[[ RECORDED DATA open ]]
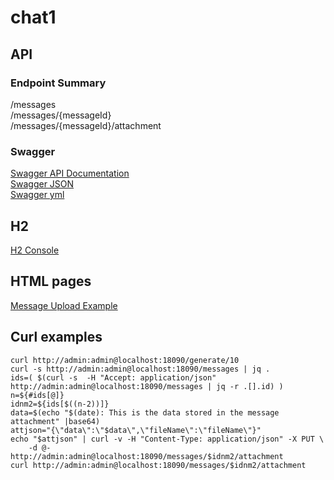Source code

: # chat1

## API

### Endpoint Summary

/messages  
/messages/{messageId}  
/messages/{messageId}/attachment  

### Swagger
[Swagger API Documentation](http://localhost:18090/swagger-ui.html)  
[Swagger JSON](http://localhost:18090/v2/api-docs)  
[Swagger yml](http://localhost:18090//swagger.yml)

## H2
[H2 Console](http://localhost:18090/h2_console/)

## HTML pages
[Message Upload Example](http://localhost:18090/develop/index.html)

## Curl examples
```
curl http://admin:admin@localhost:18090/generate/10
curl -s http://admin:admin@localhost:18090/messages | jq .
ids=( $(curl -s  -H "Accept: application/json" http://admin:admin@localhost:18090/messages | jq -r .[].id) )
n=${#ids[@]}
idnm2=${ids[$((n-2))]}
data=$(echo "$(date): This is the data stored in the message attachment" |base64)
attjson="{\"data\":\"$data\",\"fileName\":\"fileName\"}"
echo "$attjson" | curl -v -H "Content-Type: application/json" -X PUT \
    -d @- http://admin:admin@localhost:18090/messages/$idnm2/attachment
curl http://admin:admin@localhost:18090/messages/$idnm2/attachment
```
[[ RECORDED DATA closed ]]
[[ RECORDED DATA open ]]
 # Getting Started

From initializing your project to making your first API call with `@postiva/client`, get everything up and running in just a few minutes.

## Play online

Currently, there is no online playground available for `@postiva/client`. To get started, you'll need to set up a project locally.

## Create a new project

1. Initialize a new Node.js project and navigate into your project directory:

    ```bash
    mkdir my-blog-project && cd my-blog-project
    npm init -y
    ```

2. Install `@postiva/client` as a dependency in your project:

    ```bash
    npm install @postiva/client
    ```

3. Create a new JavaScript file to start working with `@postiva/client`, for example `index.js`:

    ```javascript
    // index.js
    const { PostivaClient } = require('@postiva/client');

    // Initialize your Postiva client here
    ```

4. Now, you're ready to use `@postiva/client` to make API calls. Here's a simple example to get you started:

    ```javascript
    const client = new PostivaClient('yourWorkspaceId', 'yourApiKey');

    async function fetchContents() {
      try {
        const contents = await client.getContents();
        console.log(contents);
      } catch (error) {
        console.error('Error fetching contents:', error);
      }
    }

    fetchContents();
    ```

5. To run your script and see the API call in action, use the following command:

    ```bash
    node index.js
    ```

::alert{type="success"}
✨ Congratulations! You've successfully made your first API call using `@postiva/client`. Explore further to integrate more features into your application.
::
[[ RECORDED DATA closed ]]
[[ RECORDED DATA open ]]
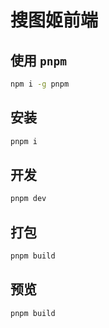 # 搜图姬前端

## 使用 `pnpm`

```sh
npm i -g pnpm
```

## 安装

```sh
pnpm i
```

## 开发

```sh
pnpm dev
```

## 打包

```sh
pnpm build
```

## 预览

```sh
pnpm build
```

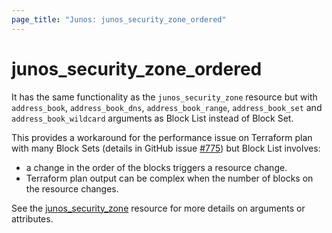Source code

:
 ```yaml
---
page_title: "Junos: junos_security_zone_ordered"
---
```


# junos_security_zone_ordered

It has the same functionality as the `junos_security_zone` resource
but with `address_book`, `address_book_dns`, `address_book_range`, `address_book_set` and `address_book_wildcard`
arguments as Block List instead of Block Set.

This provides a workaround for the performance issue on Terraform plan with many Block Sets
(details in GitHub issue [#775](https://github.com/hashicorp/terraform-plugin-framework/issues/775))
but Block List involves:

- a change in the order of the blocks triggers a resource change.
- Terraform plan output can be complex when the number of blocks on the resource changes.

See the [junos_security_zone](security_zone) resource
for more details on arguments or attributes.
[[ RECORDED DATA closed ]]
* INSTRUCTIONS TO FOLLOW *
Reproduce exactly the section above that begins at the line containing "- a change in" and ends at the line containing "for more details on arguments or attributes.", leaving out all other lines.

* EXPECTED ANSWER *
- a change in the order of the blocks triggers a resource change.
- Terraform plan output can be complex when the number of blocks on the resource changes.

See the [junos_security_zone](security_zone) resource
for more details on arguments or attributes.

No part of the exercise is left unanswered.